À la suite du cours préliminaire, les étudiants choisissent l’atelier dans lequel ils souhaitent poursuivre leur éducation — du moins les hommes. Bien qu’elles soient acceptées au Bauhaus bien plus largement que dans les autres écoles d’art, les femmes sont quant à elles quasi systématiquement orientées vers les classes de tissage. À la fin de l’enseignement, les apprentis passent l’examen pour devenir compagnon, et peuvent également recevoir le diplôme du Bauhaus. Certains décident, par la suite, de rester au Bauhaus comme assistant dans un atelier.
Le but du cours préliminaire, élément pédagogique primordial et révolutionnaire en 1919, est de faire comprendre aux étudiants les propriétés de chaque matériau, de chaque forme, de chaque mouvement, afin qu’ils puissent les utiliser au mieux par la suite. Il porte la marque de ses trois maîtres successifs aux profils très différents.

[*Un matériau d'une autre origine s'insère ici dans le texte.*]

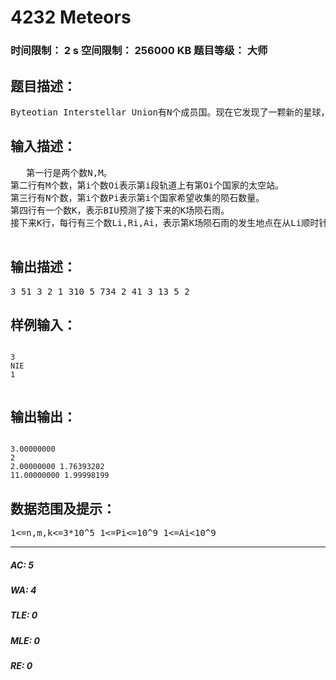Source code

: # 4232 Meteors   
### 时间限制： 2 s     空间限制： 256000 KB     题目等级： 大师  
## 题目描述：  

<pre>
Byteotian Interstellar Union有N个成员国。现在它发现了一颗新的星球，这颗星球的轨道被分为M份（第M份和第1份相邻），第i份上有第Ai个国家的太空站。这个星球经常会下陨石雨。BIU已经预测了接下来K场陨石雨的情况。BIU的第i个成员国希望能够收集Pi单位的陨石样本。你的任务是判断对于每个国家，它需要在第几次陨石雨之后，才能收集足够的陨石。
</pre>
  
  
## 输入描述：  

<pre>
   第一行是两个数N,M。
第二行有M个数，第i个数Oi表示第i段轨道上有第Oi个国家的太空站。
第三行有N个数，第i个数Pi表示第i个国家希望收集的陨石数量。
第四行有一个数K，表示BIU预测了接下来的K场陨石雨。
接下来K行，每行有三个数Li,Ri,Ai，表示第K场陨石雨的发生地点在从Li顺时针到Ri的区间中（如果Li<=Ri，就是Li,Li+1,...,Ri，否则就是Ri,Ri+1,...,m-1,m,1,...,Li），向区间中的每个太空站提供Ai单位的陨石样本。  

</pre>
  
  
## 输出描述：  

<pre>
3 51 3 2 1 310 5 734 2 41 3 13 5 2
</pre>
  
  
## 样例输入：  

<pre><code>
3  
NIE  
1  

</code></pre>
  
  
## 输出输出：  

<pre><code>
3.00000000  
2  
2.00000000 1.76393202  
11.00000000 1.99998199
</code></pre>
  
  
## 数据范围及提示：  

<pre>
1<=n,m,k<=3*10^5 1<=Pi<=10^9 1<=Ai<10^9
</pre>
  
  
***  

##### AC: 5  
##### WA: 4  
##### TLE: 0  
##### MLE: 0  
##### RE: 0  
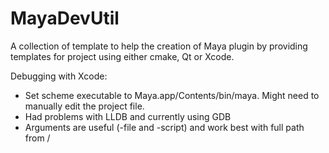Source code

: MayaDevUtil
==============

A collection of template to help the creation of Maya plugin by providing templates for project using either cmake, Qt or Xcode.

Debugging with Xcode:
- Set scheme executable to Maya.app/Contents/bin/maya. Might need to manually edit the project file.
- Had problems with LLDB and currently using GDB
- Arguments are useful (-file and -script) and work best with full path from /

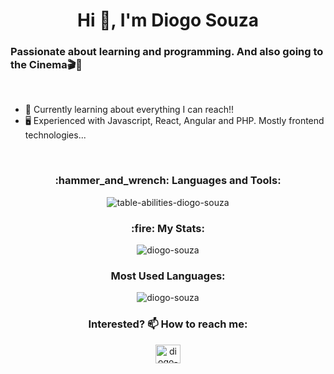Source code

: <h1 align="center">Hi 👋, I'm Diogo Souza</h1>
<h3 align="left">Passionate about learning and programming. And also going to the Cinema🎬🍿</h3>
<br/>

  - 🌱 Currently learning about everything I can reach!!
  - 🖥️ Experienced with Javascript, React, Angular and PHP. Mostly frontend technologies...

<br/>
<h3 align="center">:hammer_and_wrench: Languages and Tools:</h3>

<p align="center"><img align="center" src="https://user-images.githubusercontent.com/38789584/229930094-2b3a6f24-5541-4e41-a240-f7596d05eefc.png" alt="table-abilities-diogo-souza" /></p>
  
<h3 align="center">:fire: My Stats:</h3>

<p align="center"><img align="center" src="https://github-readme-streak-stats.herokuapp.com/?user=diogo-souza&theme=dark" alt="diogo-souza" /></p>

<h3 align="center">Most Used Languages:</h3>

<p align="center"><img align="center" src="https://github-readme-stats.vercel.app/api/top-langs?username=diogo-souza&show_icons=true&locale=en&layout=compact&theme=dark" alt="diogo-souza" /></p>

<h3 align="center">Interested? 📫 How to reach me:</h3>
<p align="center">
<a align="center" href="https://linkedin.com/in/diogo-souza-78b2b7146" target="blank"><img align="center" src="https://raw.githubusercontent.com/rahuldkjain/github-profile-readme-generator/master/src/images/icons/Social/linked-in-alt.svg" alt="diogo-souza-78b2b7146" height="30" width="40" /></a>
</p>
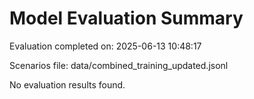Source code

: # Model Evaluation Summary

Evaluation completed on: 2025-06-13 10:48:17

Scenarios file: data/combined_training_updated.jsonl

No evaluation results found.
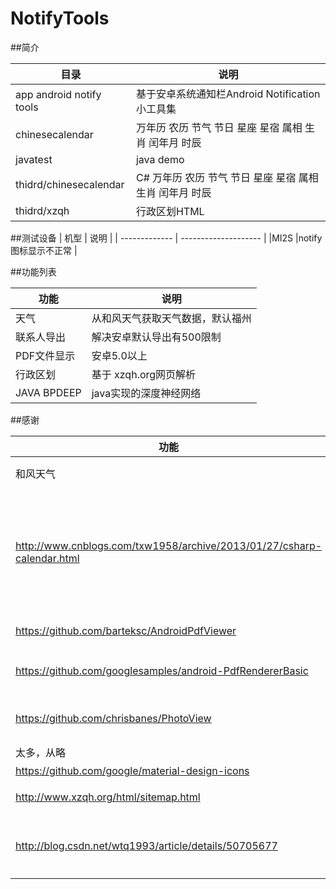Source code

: # NotifyTools

##简介
    
	
| 目录    |    说明  |
| ------------- |  -------------------- |
|app android notify tools  |基于安卓系统通知栏Android Notification小工具集 |
|chinesecalendar |万年历 农历 节气 节日 星座 星宿 属相 生肖 闰年月 时辰 |
|javatest |java demo|
|thidrd/chinesecalendar  |C# 万年历 农历 节气 节日 星座 星宿 属相 生肖 闰年月 时辰 |
|thidrd/xzqh |行政区划HTML |

	
##测试设备
| 机型    |    说明  |
| ------------- |  -------------------- |
|MI2S   |notify图标显示不正常 |

##功能列表

| 功能    |    说明  |
| ------------- |  -------------------- |
|天气     |从和风天气获取天气数据，默认福州 |
|联系人导出    |解决安卓默认导出有500限制| 
|PDF文件显示    |安卓5.0以上| 
|行政区划   |基于 xzqh.org网页解析| 
|JAVA BPDEEP  |java实现的深度神经网络| 

##感谢

| 功能    |    说明  |
| ------------- | -------------------- |
|和风天气     |天气数据提供 |
|http://www.cnblogs.com/txw1958/archive/2013/01/27/csharp-calendar.html|C# 万年历 农历 节气 节日 星座 星宿 属相 生肖 闰年月 时辰|
|https://github.com/barteksc/AndroidPdfViewer |PDF显示 |
|https://github.com/googlesamples/android-PdfRendererBasic | 5.0 PDF显示 |
|https://github.com/chrisbanes/PhotoView| 图片缩放移动等 |
|太多，从略 |toolbar |
|https://github.com/google/material-design-icons |图标 |
|http://www.xzqh.org/html/sitemap.html|行政区划网|
|http://blog.csdn.net/wtq1993/article/details/50705677|java实现的深度神经网络|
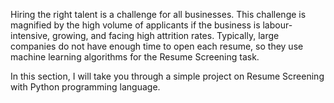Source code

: Hiring the right talent is a challenge for all businesses. This challenge is magnified by the high volume of applicants if the business is labour-intensive, growing, and facing high attrition rates.
Typically, large companies do not have enough time to open each resume, so they use machine learning algorithms for the Resume Screening task.

In this section, I will take you through a simple project on Resume Screening with Python programming language.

Itten, peintre marqué par le mysticisme, met l’accent sur la perception et l’expression de l’individualité de chacun. À partir d’analyses structurelles de tableaux de maîtres anciens, il expose des principes généraux de construction d’une image, mais aussi l’importance du regard dans la création artistique. Il s’agit de voir au-delà des contours de l’objet que l’on souhaite représenter et d’exprimer au mieux ce que l’on en a perçu. Il est aidé dans son enseignement par Gertrud Grünow, une musicienne travaillant sur les relations et les correspondances entre sons, couleurs et mouvements. Dans son cours de théorie de l’harmonie, elle cherche à améliorer la concentration des participants et l’utilisation de chaque sens, par des exercices de rythme, d’équilibre, de danse et de musique. Moholy-Nagy, qui reprend le cours en 1923, l’axe sur la perception visuelle, l’utilisation des trois dimensions et la construction.
Vivre au Bauhaus
Les différences existant entre le même cours dirigé par un maître différent soulignent que le Bauhaus est également une histoire de personne. Le Bauhaus est un lieu physique où maîtres, apprentis et compagnons vivent ensemble, et où la transmission du savoir se fait autant dans les ateliers ou les salles de classe qu’au quotidien. La pratique artistique est permanente : l’organisation de l’une des nombreuses fêtes (fête blanche, fête des barbes, des nez et des cœurs, fête pour l’ouverture du Bauhaus de Dessau, fête pour la naturalisation de Kandinsky, carnaval, etc.), au son de l’orchestre de l’école, suppose la création par les étudiants et les maîtres de décors, de costumes, de prospectus, de cartons d’invitation, etc. Des couples se forment, entre étudiants, mais aussi entre professeurs et étudiants ; des mariages se nouent, comme celui du couple le plus emblématique du Bauhaus : Josef et Anni Albers ; des rumeurs de liaisons circulent ; et des enfants naissent hors mariage, qui seront élevés au sein de l’école.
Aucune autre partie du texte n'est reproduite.